The delay-adjusted cancer incidence rates decreased slightly in the past 5 years (2006 to 2010) in men (0.6% per year) and remained stable in women.
Study results also show that 585,720 cancer deaths, which is equivalent to about 1,600 deaths per day, are projected for the United States in 2014. More than one-quarter of all cancer deaths will be attributable to lung cancer, according to the researchers.
However, rates of cancer mortality have been declined during the past 5 years. For men and women, cancer death rates decreased by 1.8% and 1.4% per year, respectively. Additionally, the combined cancer death rate has been decreasing steadily for two decades, with a 20% decrease noted from 1991 to 2010, representing approximately 1,340,400 cancer deaths avoided during this time period.
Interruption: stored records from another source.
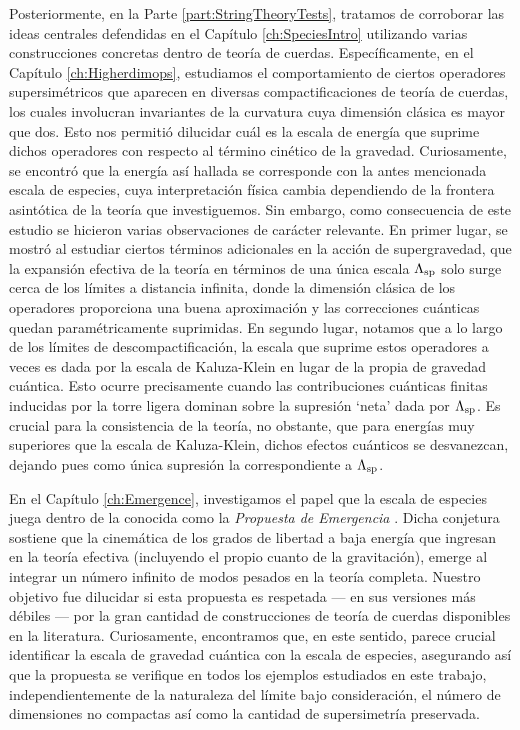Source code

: Posteriormente, en la Parte \ref{part:StringTheoryTests}, tratamos de corroborar las ideas centrales defendidas en el Capítulo \ref{ch:SpeciesIntro} utilizando varias construcciones concretas dentro de teoría de cuerdas. Específicamente, en el Capítulo \ref{ch:Higherdimops}, estudiamos el comportamiento de ciertos operadores supersimétricos que aparecen en diversas compactificaciones de teoría de cuerdas, los cuales involucran invariantes de la curvatura cuya dimensión clásica es mayor que dos. Esto nos permitió dilucidar cuál es la escala de energía que suprime dichos operadores con respecto al término cinético de la gravedad. Curiosamente, se encontró que la energía así hallada se corresponde con la antes mencionada escala de especies, cuya interpretación física cambia dependiendo de la frontera asintótica de la teoría que investiguemos. Sin embargo, como consecuencia de este estudio se hicieron varias observaciones de carácter relevante. En primer lugar, se mostró al estudiar ciertos términos adicionales en la acción de supergravedad, que la expansión efectiva de la teoría en términos de una única escala $\Lambda_{\text{sp}}$ solo surge cerca de los límites a distancia infinita, donde la dimensión clásica de los operadores proporciona una buena aproximación y las correcciones cuánticas quedan paramétricamente suprimidas. En segundo lugar, notamos que a lo largo de los límites de descompactificación, la escala que suprime estos operadores a veces es dada por la escala de Kaluza-Klein en lugar de la propia de gravedad cuántica. Esto ocurre precisamente cuando las contribuciones cuánticas finitas inducidas por la torre ligera dominan sobre la supresión ‘neta’ dada por $\Lambda_{\text{sp}}$. Es crucial para la consistencia de la teoría, no obstante, que para energías muy superiores que la escala de Kaluza-Klein, dichos efectos cuánticos se desvanezcan, dejando pues como única supresión la correspondiente a $\Lambda_{\text{sp}}$.

En el Capítulo \ref{ch:Emergence}, investigamos el papel que la escala de especies juega dentro de la conocida como la \emph{Propuesta de Emergencia} \cite{Harlow:2015lma, Grimm:2018ohb, Heidenreich:2018kpg, Palti:2019pca}. Dicha conjetura sostiene que la cinemática de los grados de libertad a baja energía que ingresan en la teoría efectiva (incluyendo el propio cuanto de la gravitación), emerge al integrar un número infinito de modos pesados en la teoría completa. Nuestro objetivo fue dilucidar si esta propuesta es respetada --- en sus versiones más débiles --- por la gran cantidad de construcciones de teoría de cuerdas disponibles en la literatura. Curiosamente, encontramos que, en este sentido, parece crucial identificar la escala de gravedad cuántica con la escala de especies, asegurando así que la propuesta se verifique en todos los ejemplos estudiados en este trabajo, independientemente de la naturaleza del límite bajo consideración, el número de dimensiones no compactas así como la cantidad de supersimetría preservada.

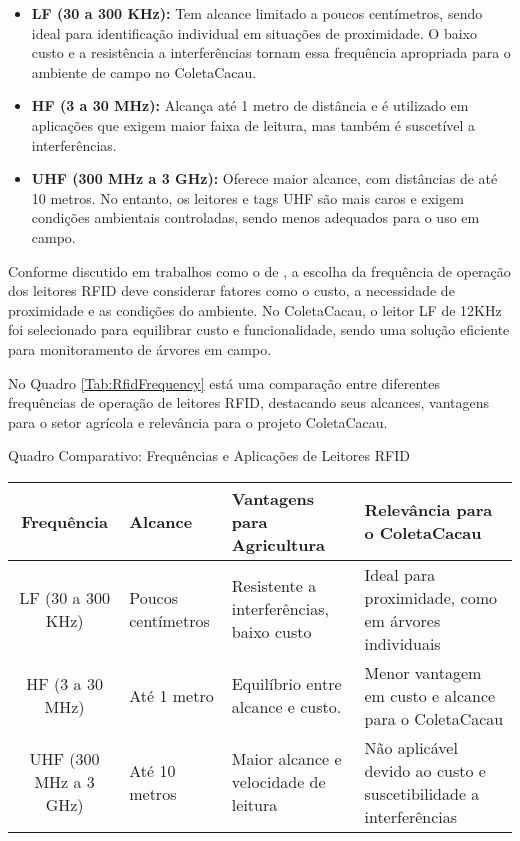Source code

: \begin{itemize}
    \item \textbf{LF (30 a 300 KHz):} Tem alcance limitado a poucos centímetros, sendo ideal para identificação individual em situações de proximidade. O baixo custo e a resistência a interferências tornam essa frequência apropriada para o ambiente de campo no ColetaCacau.
    
    \item \textbf{HF (3 a 30 MHz):} Alcança até 1 metro de distância e é utilizado em aplicações que exigem maior faixa de leitura, mas também é suscetível a interferências.
    
    \item \textbf{UHF (300 MHz a 3 GHz):} Oferece maior alcance, com distâncias de até 10 metros. No entanto, os leitores e tags UHF são mais caros e exigem condições ambientais controladas, sendo menos adequados para o uso em campo.
\end{itemize}

Conforme discutido em trabalhos como o de \cite{Placidi2023LowCostAL}, a escolha da frequência de operação dos leitores RFID deve considerar fatores como o custo, a necessidade de proximidade e as condições do ambiente. No ColetaCacau, o leitor LF de 12KHz foi selecionado para equilibrar custo e funcionalidade, sendo uma solução eficiente para monitoramento de árvores em campo.

No Quadro \ref{Tab:RfidFrequency} está uma comparação entre diferentes frequências de operação de leitores RFID, destacando seus alcances, vantagens para o setor agrícola e relevância para o projeto ColetaCacau.

\begin{quadro}[!htb]
    \centering
    \footnotesize
    \caption{Quadro Comparativo: Frequências e Aplicações de Leitores RFID}
	\begin{tabular}{|c|p{3cm}|p{3cm}|p{5cm}|}
	   \hline
	   \textbf{Frequência} & \centering\textbf{Alcance} & \textbf{Vantagens para Agricultura} & \textbf{Relevância para o ColetaCacau}\\
	   \hline
            LF (30 a 300 KHz)  & Poucos centímetros & Resistente a interferências, baixo custo & Ideal para proximidade, como em árvores individuais \\ 
        \hline
            HF (3 a 30 MHz)        & Até 1 metro     & Equilíbrio entre alcance e custo. & Menor vantagem em custo e alcance para o ColetaCacau \\ 
        \hline
            UHF (300 MHz a 3 GHz)          & Até 10 metros               & Maior alcance e velocidade de leitura          & Não aplicável devido ao custo e suscetibilidade a interferências \\ 
        \hline
	\end{tabular}
    \label{Tab:RfidFrequency}
\end{quadro}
Continued declines in death rates for the four major cancer site are primarily responsible for these decreases, according to the researchers. During the past 50 years, the lung cancer death rate has dropped 34% from 1991 to 2010 among men and 9% from 2002 to 2010 among women. Moreover, breast, prostate, and colorectal cancer deaths have decreased from peak rates by 34%, 45%, and 46%, respectively.
Considerable differences were seen in the magnitude of the decline in cancer death rates with age, sex, and race, ranging from no decrease among white women aged 80 years and older to a 55% decrease among 40- to 49-year-old black men.
“Further progress can be accelerated by applying existing cancer control knowledge across all segments of the population,” the researchers wrote.